● AVAILABLE DATA:
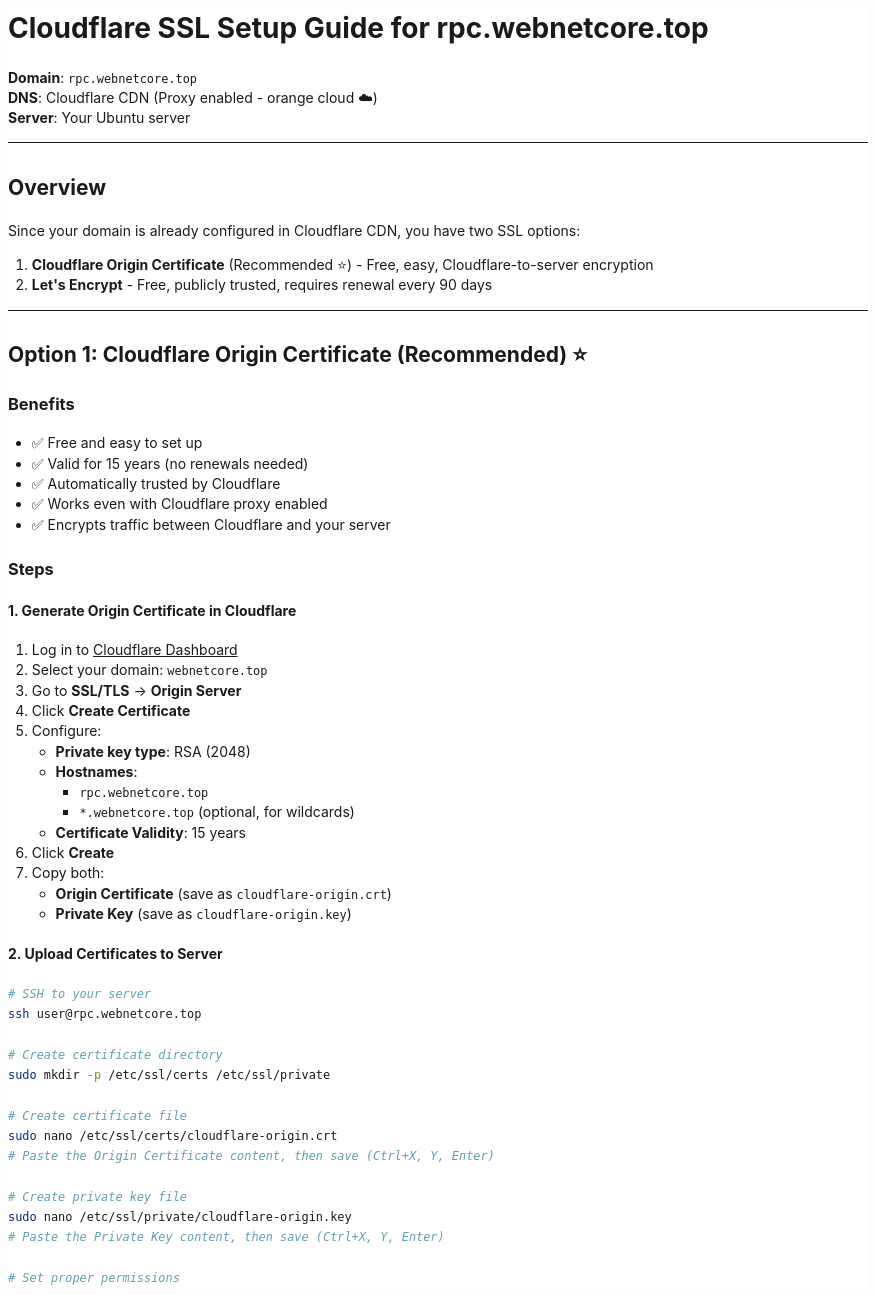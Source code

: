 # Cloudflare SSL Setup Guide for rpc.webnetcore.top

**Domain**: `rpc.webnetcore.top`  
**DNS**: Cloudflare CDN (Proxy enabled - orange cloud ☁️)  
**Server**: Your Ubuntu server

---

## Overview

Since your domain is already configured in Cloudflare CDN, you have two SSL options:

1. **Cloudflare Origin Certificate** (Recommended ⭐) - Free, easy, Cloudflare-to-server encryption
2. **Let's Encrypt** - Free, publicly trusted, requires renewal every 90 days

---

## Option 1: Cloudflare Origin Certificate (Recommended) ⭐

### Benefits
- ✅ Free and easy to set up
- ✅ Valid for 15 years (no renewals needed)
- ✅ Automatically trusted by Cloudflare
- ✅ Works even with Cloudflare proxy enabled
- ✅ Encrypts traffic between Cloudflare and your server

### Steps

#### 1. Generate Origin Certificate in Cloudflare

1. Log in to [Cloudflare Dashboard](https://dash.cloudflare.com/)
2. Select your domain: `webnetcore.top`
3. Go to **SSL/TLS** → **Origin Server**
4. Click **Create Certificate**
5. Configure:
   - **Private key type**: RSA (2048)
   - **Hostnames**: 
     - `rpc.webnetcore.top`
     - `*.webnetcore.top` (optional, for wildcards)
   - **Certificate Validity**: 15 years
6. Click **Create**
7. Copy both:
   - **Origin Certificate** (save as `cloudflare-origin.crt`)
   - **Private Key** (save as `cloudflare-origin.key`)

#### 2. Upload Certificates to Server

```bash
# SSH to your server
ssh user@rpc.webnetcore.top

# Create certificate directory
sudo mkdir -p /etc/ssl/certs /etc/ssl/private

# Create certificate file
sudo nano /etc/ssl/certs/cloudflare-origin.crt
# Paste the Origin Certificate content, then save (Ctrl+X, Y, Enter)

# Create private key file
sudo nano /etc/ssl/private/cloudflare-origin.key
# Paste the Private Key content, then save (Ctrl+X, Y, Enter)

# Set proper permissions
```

---

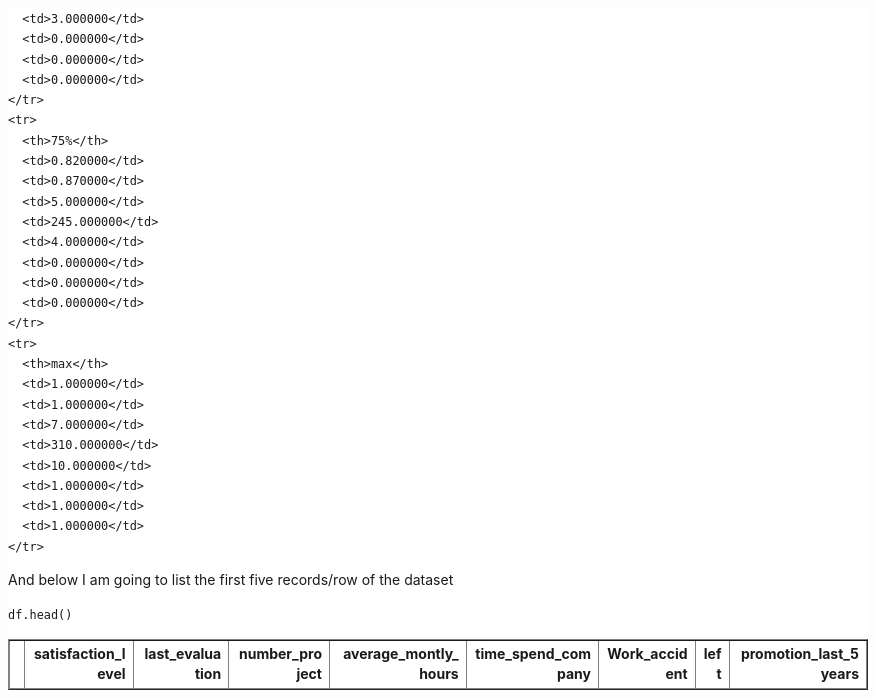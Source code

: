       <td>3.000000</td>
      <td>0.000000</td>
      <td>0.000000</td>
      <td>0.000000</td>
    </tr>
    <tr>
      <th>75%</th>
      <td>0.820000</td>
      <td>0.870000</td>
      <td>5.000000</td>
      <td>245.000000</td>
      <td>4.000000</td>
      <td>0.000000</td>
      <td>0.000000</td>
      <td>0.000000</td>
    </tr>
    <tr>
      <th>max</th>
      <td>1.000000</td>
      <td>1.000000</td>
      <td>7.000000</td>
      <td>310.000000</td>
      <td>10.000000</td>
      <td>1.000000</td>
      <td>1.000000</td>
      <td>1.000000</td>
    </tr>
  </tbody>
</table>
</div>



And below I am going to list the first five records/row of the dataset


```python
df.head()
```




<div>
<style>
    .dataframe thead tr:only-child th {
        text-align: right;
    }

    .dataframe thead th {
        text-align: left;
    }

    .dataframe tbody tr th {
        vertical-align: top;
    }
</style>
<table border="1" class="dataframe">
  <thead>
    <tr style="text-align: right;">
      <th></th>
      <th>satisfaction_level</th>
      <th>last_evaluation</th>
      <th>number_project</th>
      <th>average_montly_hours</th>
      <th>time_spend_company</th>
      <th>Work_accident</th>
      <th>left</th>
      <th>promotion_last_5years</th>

● ABOUT THIS TASK:
Could you restate word for word the lines above, from the one that contains "<th>number_project</th>" through the one that contains "<th>promotion_last_5years</th>", and no others?

● YOUR RESPONSE:
      <th>number_project</th>
      <th>average_montly_hours</th>
      <th>time_spend_company</th>
      <th>Work_accident</th>
      <th>left</th>
      <th>promotion_last_5years</th>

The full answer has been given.